Manually editing `sources.list` and doing `update`, `upgrade`, and `full-upgrade` sometimes manages to upgrade an Ubuntu system to a later release, but it is not a supported, reliable, or safe way to do so. It's also *less* likely to work from an unsupported release, since the differences are greater. It resembles the recommended upgrade procedure in Debian but most Debian releases specify additional actions in their release notes. For Ubuntu, it does not even resemble any recommended procedure. [It is also completely unnecessary, even from an EOL release.](https://a
That reminds me. There was a question about this that I had answered that was deleted. I was considering trying to use the material for something else, but I don't think I ever did.

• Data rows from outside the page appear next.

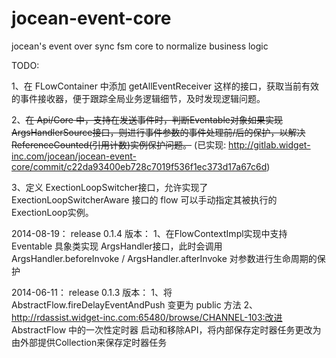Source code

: jocean-event-core
==============

jocean's event over sync fsm core to normalize business logic

TODO:

  1、在 FLowContainer 中添加 getAllEventReceiver 这样的接口，获取当前有效的事件接收器，便于跟踪全局业务逻辑细节，及时发现逻辑问题。

  2、~~在 Api/Core 中，支持在发送事件时，判断Eventable对象如果实现 ArgsHandlerSource接口，则进行事件参数的事件处理前/后的保护，以解决ReferenceCounted(引用计数)实例保护问题。~~
    (已实现: http://gitlab.widget-inc.com/jocean/jocean-event-core/commit/c22da93400eb728c7019f536f1ec373d17a67c6d)

  3、定义 ExectionLoopSwitcher接口，允许实现了 ExectionLoopSwitcherAware 接口的 flow 可以手动指定其被执行的 ExectionLoop实例。

2014-08-19： release 0.1.4 版本：
  1、在FlowContextImpl实现中支持 Eventable 具象类实现 ArgsHandler接口，此时会调用ArgsHandler.beforeInvoke / ArgsHandler.afterInvoke 对参数进行生命周期的保护

2014-06-11： release 0.1.3 版本：
  1、将 AbstractFlow.fireDelayEventAndPush 变更为 public 方法
  2、http://rdassist.widget-inc.com:65480/browse/CHANNEL-103:改进 AbstractFlow 中的一次性定时器 启动和移除API，将内部保存定时器任务更改为由外部提供Collection<Detachable>来保存定时器任务

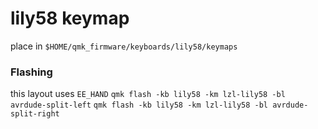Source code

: # lily58 keymap

place in `$HOME/qmk_firmware/keyboards/lily58/keymaps`

### Flashing

this layout uses `EE_HAND`
`qmk flash -kb lily58 -km lzl-lily58 -bl avrdude-split-left`
`qmk flash -kb lily58 -km lzl-lily58 -bl avrdude-split-right`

@EliahKagan I don't think just saying that the repos are gone so upgrade is an answer. You need repositories to upgrade, so it also makes little sense. I flagged that NAA.
So, the same author of the post about editing sources.list and using apt to effect a release upgrade has apparently recommended it in other answers, too. :(
 
thanks for the sauce! :)
 
I'll comment on that other one. If there turn out to be a lot of them then I don't know what we should do. I'm not going to intentionally downvote a whole bunch of posts by the same user.
 
8:22 PM
We can actually flag and delete that other post as NAA, but I'd like to post a comment before we do to clarify the situation. But because it will likely be deleted soon after any flags or delete votes are cast, the author will likely not have a chance to respond, so it's important that I take extra care to avoid making false technical claims of my own. So I want to verify that 16.04 does actually offer to upgrade to 17.10.

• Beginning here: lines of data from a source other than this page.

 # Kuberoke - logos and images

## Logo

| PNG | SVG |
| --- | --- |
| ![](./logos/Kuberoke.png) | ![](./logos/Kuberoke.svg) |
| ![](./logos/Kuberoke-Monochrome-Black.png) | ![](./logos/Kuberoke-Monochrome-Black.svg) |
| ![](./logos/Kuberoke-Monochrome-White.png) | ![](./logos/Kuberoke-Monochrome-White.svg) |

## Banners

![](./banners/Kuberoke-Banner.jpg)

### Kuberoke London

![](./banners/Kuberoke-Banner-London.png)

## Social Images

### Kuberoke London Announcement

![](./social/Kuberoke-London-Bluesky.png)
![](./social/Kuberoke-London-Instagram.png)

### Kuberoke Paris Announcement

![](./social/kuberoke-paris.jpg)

Back when 16.10 was EOL but 17.10 was supported, 16.04 offered to upgrade to 17.04 and it was fully supported to do so. I have not personally checked yet if it will upgrade from 16.04 to 17.10, though.
Ugh my Software Updater on Lubuntu 16.04 is taking its time doing the equivalent of sudo apt update, even though I just ran sudo apt update and sudo apt upgrade like twenty minutes ago.
It's been on "Finished" for a minute or two...
Does anyone else here have 16.04?
 
I do on another machine, but now I'm going to sleep... I can try it in the morning
this was a frustrating exchange but maybe I was talking rubbish in those comments...
 
@Zanna No problem. I'll let you know if I can't figure it out.
 
that is very unlikely to happen :)
 
8:39 PM
@Zanna I believe the dist-upgradeaction is still used behind the scenes when one upgrade by running do-release-upgrade.
This just describes upgrading the installed packages as "upgrading the installed packages" so I'd have to check the source code or otherwise look into it further to be sure.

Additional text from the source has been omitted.